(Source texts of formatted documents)
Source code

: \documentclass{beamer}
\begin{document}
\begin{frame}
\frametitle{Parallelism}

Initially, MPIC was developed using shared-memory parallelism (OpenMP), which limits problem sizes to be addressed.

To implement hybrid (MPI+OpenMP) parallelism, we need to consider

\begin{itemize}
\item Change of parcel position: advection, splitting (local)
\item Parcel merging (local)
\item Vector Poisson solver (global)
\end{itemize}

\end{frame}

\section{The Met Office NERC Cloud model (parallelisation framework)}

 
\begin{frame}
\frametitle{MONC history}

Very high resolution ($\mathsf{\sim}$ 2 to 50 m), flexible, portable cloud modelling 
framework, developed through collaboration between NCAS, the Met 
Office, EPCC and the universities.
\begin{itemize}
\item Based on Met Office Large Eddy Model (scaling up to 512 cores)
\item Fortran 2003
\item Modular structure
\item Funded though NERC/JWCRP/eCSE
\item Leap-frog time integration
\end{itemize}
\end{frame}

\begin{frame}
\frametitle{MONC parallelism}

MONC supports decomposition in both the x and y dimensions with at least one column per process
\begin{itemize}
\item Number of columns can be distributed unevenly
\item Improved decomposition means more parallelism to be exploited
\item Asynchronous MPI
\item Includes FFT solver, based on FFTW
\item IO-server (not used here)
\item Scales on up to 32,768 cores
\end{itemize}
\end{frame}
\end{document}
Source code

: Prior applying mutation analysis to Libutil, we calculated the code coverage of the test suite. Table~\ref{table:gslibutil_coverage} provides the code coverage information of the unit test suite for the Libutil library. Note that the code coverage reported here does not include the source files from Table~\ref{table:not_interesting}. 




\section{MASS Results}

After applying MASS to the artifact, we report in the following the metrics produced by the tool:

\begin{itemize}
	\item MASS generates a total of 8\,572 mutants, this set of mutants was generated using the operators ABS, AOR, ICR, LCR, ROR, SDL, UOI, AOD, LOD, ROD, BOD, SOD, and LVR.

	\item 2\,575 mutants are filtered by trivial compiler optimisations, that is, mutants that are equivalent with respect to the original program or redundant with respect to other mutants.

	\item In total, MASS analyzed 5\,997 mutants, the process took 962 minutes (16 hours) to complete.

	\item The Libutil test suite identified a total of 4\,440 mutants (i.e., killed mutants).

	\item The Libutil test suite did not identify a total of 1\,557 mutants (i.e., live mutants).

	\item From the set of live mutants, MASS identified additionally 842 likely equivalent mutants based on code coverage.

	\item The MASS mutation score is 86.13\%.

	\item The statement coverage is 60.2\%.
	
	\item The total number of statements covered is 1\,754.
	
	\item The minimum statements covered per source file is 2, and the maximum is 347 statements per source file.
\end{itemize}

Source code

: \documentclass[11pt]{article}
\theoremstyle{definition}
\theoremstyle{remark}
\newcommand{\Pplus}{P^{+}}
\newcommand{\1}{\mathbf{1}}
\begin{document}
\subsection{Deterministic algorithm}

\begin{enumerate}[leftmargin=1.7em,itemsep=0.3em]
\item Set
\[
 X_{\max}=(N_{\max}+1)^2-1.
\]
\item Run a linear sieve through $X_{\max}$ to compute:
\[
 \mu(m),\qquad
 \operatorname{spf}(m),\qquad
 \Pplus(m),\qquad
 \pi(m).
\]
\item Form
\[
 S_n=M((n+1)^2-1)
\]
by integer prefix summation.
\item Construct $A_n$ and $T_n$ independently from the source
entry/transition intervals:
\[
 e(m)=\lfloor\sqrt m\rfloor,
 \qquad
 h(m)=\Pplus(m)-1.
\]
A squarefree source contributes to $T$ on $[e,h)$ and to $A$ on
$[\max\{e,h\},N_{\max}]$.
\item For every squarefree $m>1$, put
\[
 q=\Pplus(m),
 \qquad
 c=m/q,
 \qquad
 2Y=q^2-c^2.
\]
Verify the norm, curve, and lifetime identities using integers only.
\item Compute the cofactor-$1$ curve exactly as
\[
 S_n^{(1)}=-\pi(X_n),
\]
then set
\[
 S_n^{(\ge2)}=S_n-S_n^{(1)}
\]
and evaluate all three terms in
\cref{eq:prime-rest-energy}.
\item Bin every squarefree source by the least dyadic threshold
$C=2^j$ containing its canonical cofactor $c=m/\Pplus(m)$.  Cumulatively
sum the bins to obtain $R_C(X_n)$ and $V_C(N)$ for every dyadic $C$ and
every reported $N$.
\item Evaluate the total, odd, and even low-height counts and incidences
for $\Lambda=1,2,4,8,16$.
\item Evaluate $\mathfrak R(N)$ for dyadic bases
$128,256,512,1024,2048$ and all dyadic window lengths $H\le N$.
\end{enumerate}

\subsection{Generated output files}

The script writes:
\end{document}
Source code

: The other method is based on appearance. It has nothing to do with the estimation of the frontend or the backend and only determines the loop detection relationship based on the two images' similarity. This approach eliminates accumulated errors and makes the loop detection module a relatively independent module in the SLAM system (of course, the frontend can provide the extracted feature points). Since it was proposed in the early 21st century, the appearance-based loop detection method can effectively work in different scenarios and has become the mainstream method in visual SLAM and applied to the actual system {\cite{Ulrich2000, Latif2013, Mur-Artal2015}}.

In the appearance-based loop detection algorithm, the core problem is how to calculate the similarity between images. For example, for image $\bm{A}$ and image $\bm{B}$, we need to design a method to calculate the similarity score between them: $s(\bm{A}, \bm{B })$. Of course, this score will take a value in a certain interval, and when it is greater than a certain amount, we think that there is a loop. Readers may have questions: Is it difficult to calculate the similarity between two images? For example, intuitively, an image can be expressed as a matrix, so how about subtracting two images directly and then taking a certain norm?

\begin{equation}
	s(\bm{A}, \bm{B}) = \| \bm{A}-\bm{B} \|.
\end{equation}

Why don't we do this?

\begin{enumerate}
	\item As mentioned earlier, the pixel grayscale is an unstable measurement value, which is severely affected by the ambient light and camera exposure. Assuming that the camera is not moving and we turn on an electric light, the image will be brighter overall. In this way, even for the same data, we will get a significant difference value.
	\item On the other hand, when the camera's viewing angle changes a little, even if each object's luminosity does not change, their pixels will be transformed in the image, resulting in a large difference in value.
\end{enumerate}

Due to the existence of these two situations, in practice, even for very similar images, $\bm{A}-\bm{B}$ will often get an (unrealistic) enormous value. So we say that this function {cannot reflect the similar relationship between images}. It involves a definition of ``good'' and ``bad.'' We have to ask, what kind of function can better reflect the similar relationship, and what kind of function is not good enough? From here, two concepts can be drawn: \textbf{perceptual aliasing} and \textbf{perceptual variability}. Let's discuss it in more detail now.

◆ What to work on
Retype the entries one by one, exactly.

◆ Answer space
Source code

: \documentclass{beamer}
\begin{document}
\begin{frame}
\frametitle{Parallelism}

Initially, MPIC was developed using shared-memory parallelism (OpenMP), which limits problem sizes to be addressed.

To implement hybrid (MPI+OpenMP) parallelism, we need to consider

\begin{itemize}
\item Change of parcel position: advection, splitting (local)
\item Parcel merging (local)
\item Vector Poisson solver (global)
\end{itemize}

\end{frame}

\section{The Met Office NERC Cloud model (parallelisation framework)}

 
\begin{frame}
\frametitle{MONC history}

Very high resolution ($\mathsf{\sim}$ 2 to 50 m), flexible, portable cloud modelling 
framework, developed through collaboration between NCAS, the Met 
Office, EPCC and the universities.
\begin{itemize}
\item Based on Met Office Large Eddy Model (scaling up to 512 cores)
\item Fortran 2003
\item Modular structure
\item Funded though NERC/JWCRP/eCSE
\item Leap-frog time integration
\end{itemize}
\end{frame}

\begin{frame}
\frametitle{MONC parallelism}

MONC supports decomposition in both the x and y dimensions with at least one column per process
\begin{itemize}
\item Number of columns can be distributed unevenly
\item Improved decomposition means more parallelism to be exploited
\item Asynchronous MPI
\item Includes FFT solver, based on FFTW
\item IO-server (not used here)
\item Scales on up to 32,768 cores
\end{itemize}
\end{frame}
\end{document}
Source code

: Prior applying mutation analysis to Libutil, we calculated the code coverage of the test suite. Table~\ref{table:gslibutil_coverage} provides the code coverage information of the unit test suite for the Libutil library. Note that the code coverage reported here does not include the source files from Table~\ref{table:not_interesting}. 




\section{MASS Results}

After applying MASS to the artifact, we report in the following the metrics produced by the tool:

\begin{itemize}
	\item MASS generates a total of 8\,572 mutants, this set of mutants was generated using the operators ABS, AOR, ICR, LCR, ROR, SDL, UOI, AOD, LOD, ROD, BOD, SOD, and LVR.

	\item 2\,575 mutants are filtered by trivial compiler optimisations, that is, mutants that are equivalent with respect to the original program or redundant with respect to other mutants.

	\item In total, MASS analyzed 5\,997 mutants, the process took 962 minutes (16 hours) to complete.

	\item The Libutil test suite identified a total of 4\,440 mutants (i.e., killed mutants).

	\item The Libutil test suite did not identify a total of 1\,557 mutants (i.e., live mutants).

	\item From the set of live mutants, MASS identified additionally 842 likely equivalent mutants based on code coverage.

	\item The MASS mutation score is 86.13\%.

	\item The statement coverage is 60.2\%.
	
	\item The total number of statements covered is 1\,754.
	
	\item The minimum statements covered per source file is 2, and the maximum is 347 statements per source file.
\end{itemize}

Source code

: \documentclass[11pt]{article}
\theoremstyle{definition}
\theoremstyle{remark}
\newcommand{\Pplus}{P^{+}}
\newcommand{\1}{\mathbf{1}}
\begin{document}
\subsection{Deterministic algorithm}

\begin{enumerate}[leftmargin=1.7em,itemsep=0.3em]
\item Set
\[
 X_{\max}=(N_{\max}+1)^2-1.
\]
\item Run a linear sieve through $X_{\max}$ to compute:
\[
 \mu(m),\qquad
 \operatorname{spf}(m),\qquad
 \Pplus(m),\qquad
 \pi(m).
\]
\item Form
\[
 S_n=M((n+1)^2-1)
\]
by integer prefix summation.
\item Construct $A_n$ and $T_n$ independently from the source
entry/transition intervals:
\[
 e(m)=\lfloor\sqrt m\rfloor,
 \qquad
 h(m)=\Pplus(m)-1.
\]
A squarefree source contributes to $T$ on $[e,h)$ and to $A$ on
$[\max\{e,h\},N_{\max}]$.
\item For every squarefree $m>1$, put
\[
 q=\Pplus(m),
 \qquad
 c=m/q,
 \qquad
 2Y=q^2-c^2.
\]
Verify the norm, curve, and lifetime identities using integers only.
\item Compute the cofactor-$1$ curve exactly as
\[
 S_n^{(1)}=-\pi(X_n),
\]
then set
\[
 S_n^{(\ge2)}=S_n-S_n^{(1)}
\]
and evaluate all three terms in
\cref{eq:prime-rest-energy}.
\item Bin every squarefree source by the least dyadic threshold
$C=2^j$ containing its canonical cofactor $c=m/\Pplus(m)$.  Cumulatively
sum the bins to obtain $R_C(X_n)$ and $V_C(N)$ for every dyadic $C$ and
every reported $N$.
\item Evaluate the total, odd, and even low-height counts and incidences
for $\Lambda=1,2,4,8,16$.
\item Evaluate $\mathfrak R(N)$ for dyadic bases
$128,256,512,1024,2048$ and all dyadic window lengths $H\le N$.
\end{enumerate}

\subsection{Generated output files}

The script writes:
\end{document}
Source code

: The other method is based on appearance. It has nothing to do with the estimation of the frontend or the backend and only determines the loop detection relationship based on the two images' similarity. This approach eliminates accumulated errors and makes the loop detection module a relatively independent module in the SLAM system (of course, the frontend can provide the extracted feature points). Since it was proposed in the early 21st century, the appearance-based loop detection method can effectively work in different scenarios and has become the mainstream method in visual SLAM and applied to the actual system {\cite{Ulrich2000, Latif2013, Mur-Artal2015}}.

In the appearance-based loop detection algorithm, the core problem is how to calculate the similarity between images. For example, for image $\bm{A}$ and image $\bm{B}$, we need to design a method to calculate the similarity score between them: $s(\bm{A}, \bm{B })$. Of course, this score will take a value in a certain interval, and when it is greater than a certain amount, we think that there is a loop. Readers may have questions: Is it difficult to calculate the similarity between two images? For example, intuitively, an image can be expressed as a matrix, so how about subtracting two images directly and then taking a certain norm?

\begin{equation}
	s(\bm{A}, \bm{B}) = \| \bm{A}-\bm{B} \|.
\end{equation}

Why don't we do this?

\begin{enumerate}
	\item As mentioned earlier, the pixel grayscale is an unstable measurement value, which is severely affected by the ambient light and camera exposure. Assuming that the camera is not moving and we turn on an electric light, the image will be brighter overall. In this way, even for the same data, we will get a significant difference value.
	\item On the other hand, when the camera's viewing angle changes a little, even if each object's luminosity does not change, their pixels will be transformed in the image, resulting in a large difference in value.
\end{enumerate}

Due to the existence of these two situations, in practice, even for very similar images, $\bm{A}-\bm{B}$ will often get an (unrealistic) enormous value. So we say that this function {cannot reflect the similar relationship between images}. It involves a definition of ``good'' and ``bad.'' We have to ask, what kind of function can better reflect the similar relationship, and what kind of function is not good enough? From here, two concepts can be drawn: \textbf{perceptual aliasing} and \textbf{perceptual variability}. Let's discuss it in more detail now.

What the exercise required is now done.